伊藤忠商事(8001)、デサント(8114)を敵対的TOBで出資比率40%へ

伊藤忠、デサント株をTOB 1株2800円、出資比率40%目指す

 https://www.nikkei.com/article/DGXLASFL31H5O_R30C19A1000000/

伊藤忠商事(8001)はもともとデサント(8114)の筆頭株主で現在30%近く保有しています。

古くはデサント(8114)が経営危機に陥った際に資本注入したわけですが、その後デサントが韓国偏重の経営戦略を進めるにつれ、伊藤忠側の不信感が募っていったということのようです。

そして、徐々に伊藤忠がデサント株の保有割合を増やしていった。その間デサントもワコールHD(3591)との提携を実現させたりや失敗はしたもののアシックス(7936)との提携を画策したのですが、資本提携まではつながらずといった状況。

そんな中で、デサント側としては経営陣によるMBOを行い非公開化を検討し伊藤忠に対し協議を申し入れたところ、伊藤忠側がそれを契機にTOBを発表となりました。

伊藤忠側としてはふざけるなという思いがあるのでしょうね。

特に今の会長はアパレル畑を歩いてきて、デサントとも深く関わってきた人物ですので、「恩をあだで返された」という思いが強い様子。

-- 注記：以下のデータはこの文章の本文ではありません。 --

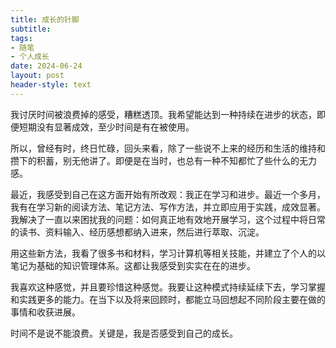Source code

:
 ```yaml
---
title: 成长的针脚
subtitle: 
tags: 
- 随笔
- 个人成长
date: 2024-06-24
layout: post
header-style: text
---
```


我讨厌时间被浪费掉的感受，糟糕透顶。我希望能达到一种持续在进步的状态，即便短期没有显著成效，至少时间是有在被使用。

所以，曾经有时，终日忙碌，回头来看，除了一些说不上来的经历和生活的维持和攒下的积蓄，别无他讲了。即便是在当时，也总有一种不知都忙了些什么的无力感。

最近，我感受到自己在这方面开始有所改观：我正在学习和进步。最近一个多月，我有在学习新的阅读方法、笔记方法、写作方法，并立即应用于实践，成效显著。我解决了一直以来困扰我的问题：如何真正地有效地开展学习，这个过程中将日常的读书、资料输入、经历感想都纳入进来，然后进行萃取、沉淀。

用这些新方法，我看了很多书和材料，学习计算机等相关技能，并建立了个人的以笔记为基础的知识管理体系。这都让我感受到实实在在的进步。

我喜欢这种感觉，并且要珍惜这种感觉。我要让这种模式持续延续下去，学习掌握和实践更多的能力。在当下以及将来回顾时，都能立马回想起不同阶段主要在做的事情和收获进展。

时间不是说不能浪费。关键是，我是否感受到自己的成长。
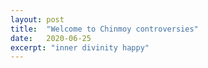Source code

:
```yaml
---
layout: post
title:  "Welcome to Chinmoy controversies"
date:   2020-06-25
excerpt: "inner divinity happy"
---
```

1984年デサントの経営難以降伊藤忠支援し、94年からは伊藤忠の出身者がデサント社長に就任して事業拡大を行ってきました。

98年のアディダスとのライセンス契約終了時もさらに支援を行ってきましたが、2013年に創業家の石本氏が社長に就いてから両社の方針にずれが生じたのかと思います。

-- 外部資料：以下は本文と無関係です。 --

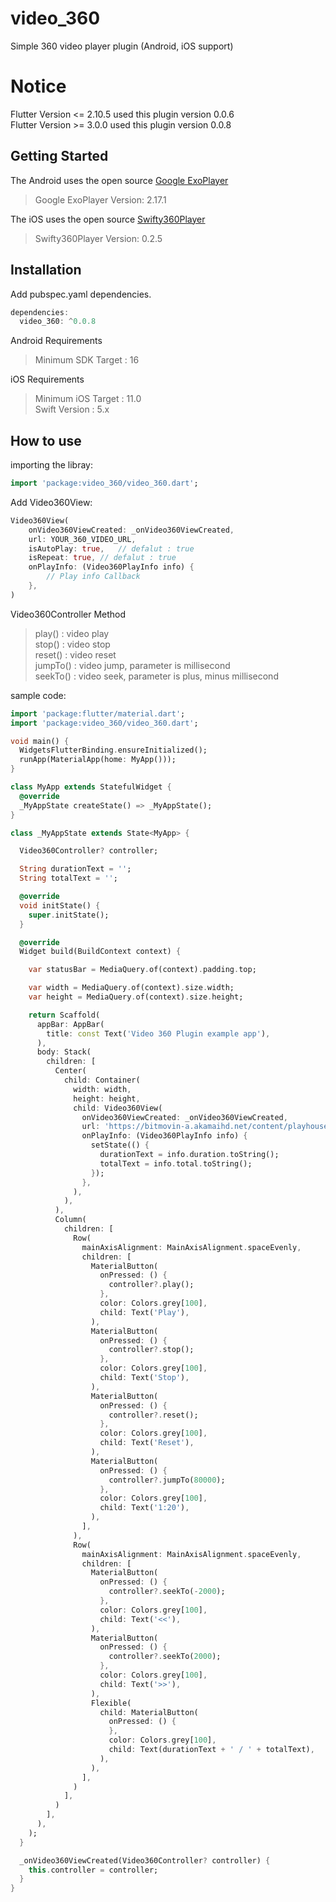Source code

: # video_360

Simple 360 video player plugin
(Android, iOS support)

# Notice

Flutter Version <= 2.10.5 used this plugin version 0.0.6<br>
Flutter Version >= 3.0.0 used this plugin version 0.0.8 

## Getting Started

The Android uses the open source [Google ExoPlayer](https://github.com/google/ExoPlayer)

> Google ExoPlayer Version: 2.17.1

The iOS uses the open source [Swifty360Player](https://github.com/abdullahselek/Swifty360Player)

> Swifty360Player Version: 0.2.5

## Installation

Add pubspec.yaml dependencies.

```dart
dependencies:
  video_360: ^0.0.8
```

Android Requirements

> Minimum SDK Target : 16

iOS Requirements

> Minimum iOS Target : 11.0<br>
> Swift Version : 5.x

## How to use

importing the libray:

```dart
import 'package:video_360/video_360.dart';
```

Add Video360View:

```dart
Video360View(
    onVideo360ViewCreated: _onVideo360ViewCreated,
    url: YOUR_360_VIDEO_URL,
    isAutoPlay: true,   // defalut : true
    isRepeat: true, // defalut : true
    onPlayInfo: (Video360PlayInfo info) {
        // Play info Callback
    },
)
```

Video360Controller Method

> play() : video play<br>
> stop() : video stop<br>
> reset() : video reset<br>
> jumpTo() : video jump, parameter is millisecond<br>
> seekTo() : video seek, parameter is plus, minus millisecond

sample code:

```dart
import 'package:flutter/material.dart';
import 'package:video_360/video_360.dart';

void main() {
  WidgetsFlutterBinding.ensureInitialized();
  runApp(MaterialApp(home: MyApp()));
}

class MyApp extends StatefulWidget {
  @override
  _MyAppState createState() => _MyAppState();
}

class _MyAppState extends State<MyApp> {

  Video360Controller? controller;

  String durationText = '';
  String totalText = '';

  @override
  void initState() {
    super.initState();
  }

  @override
  Widget build(BuildContext context) {

    var statusBar = MediaQuery.of(context).padding.top;

    var width = MediaQuery.of(context).size.width;
    var height = MediaQuery.of(context).size.height;

    return Scaffold(
      appBar: AppBar(
        title: const Text('Video 360 Plugin example app'),
      ),
      body: Stack(
        children: [
          Center(
            child: Container(
              width: width,
              height: height,
              child: Video360View(
                onVideo360ViewCreated: _onVideo360ViewCreated,
                url: 'https://bitmovin-a.akamaihd.net/content/playhouse-vr/m3u8s/105560.m3u8',
                onPlayInfo: (Video360PlayInfo info) {
                  setState(() {
                    durationText = info.duration.toString();
                    totalText = info.total.toString();
                  });
                },
              ),
            ),
          ),
          Column(
            children: [
              Row(
                mainAxisAlignment: MainAxisAlignment.spaceEvenly,
                children: [
                  MaterialButton(
                    onPressed: () {
                      controller?.play();
                    },
                    color: Colors.grey[100],
                    child: Text('Play'),
                  ),
                  MaterialButton(
                    onPressed: () {
                      controller?.stop();
                    },
                    color: Colors.grey[100],
                    child: Text('Stop'),
                  ),
                  MaterialButton(
                    onPressed: () {
                      controller?.reset();
                    },
                    color: Colors.grey[100],
                    child: Text('Reset'),
                  ),
                  MaterialButton(
                    onPressed: () {
                      controller?.jumpTo(80000);
                    },
                    color: Colors.grey[100],
                    child: Text('1:20'),
                  ),
                ],
              ),
              Row(
                mainAxisAlignment: MainAxisAlignment.spaceEvenly,
                children: [
                  MaterialButton(
                    onPressed: () {
                      controller?.seekTo(-2000);
                    },
                    color: Colors.grey[100],
                    child: Text('<<'),
                  ),
                  MaterialButton(
                    onPressed: () {
                      controller?.seekTo(2000);
                    },
                    color: Colors.grey[100],
                    child: Text('>>'),
                  ),
                  Flexible(
                    child: MaterialButton(
                      onPressed: () {
                      },
                      color: Colors.grey[100],
                      child: Text(durationText + ' / ' + totalText),
                    ),
                  ),
                ],
              )
            ],
          )
        ],
      ),
    );
  }

  _onVideo360ViewCreated(Video360Controller? controller) {
    this.controller = controller;
  }
}
```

デサント側も業務提携を行ったワコールが厳しい状況であるがゆえ資本提携にまでは結びつかず、他のホワイトナイトとなるような提携先を見つけることができなかったため資本の原理に巻き込まれてしまうこととなりました。

伊藤忠も5割ほどのプレミアムを付けてTOBを行うほどの価値があるのか?という問題も発生してくると思いますので、これをきっかけに伊藤忠自身の価値が棄損されることになるという批判が起こりえます。

ただ、伊藤忠の規模からしてそこまでの大きな問題になる可能性は低く、デサント側はどうやって落としどころを見つけていくかがポイントになるでしょう。

この高くなった株価の中でMBOを強行するか、伊藤忠との協議を継続するか、他の提携先を見つけるか、今後の動きが気になるところです。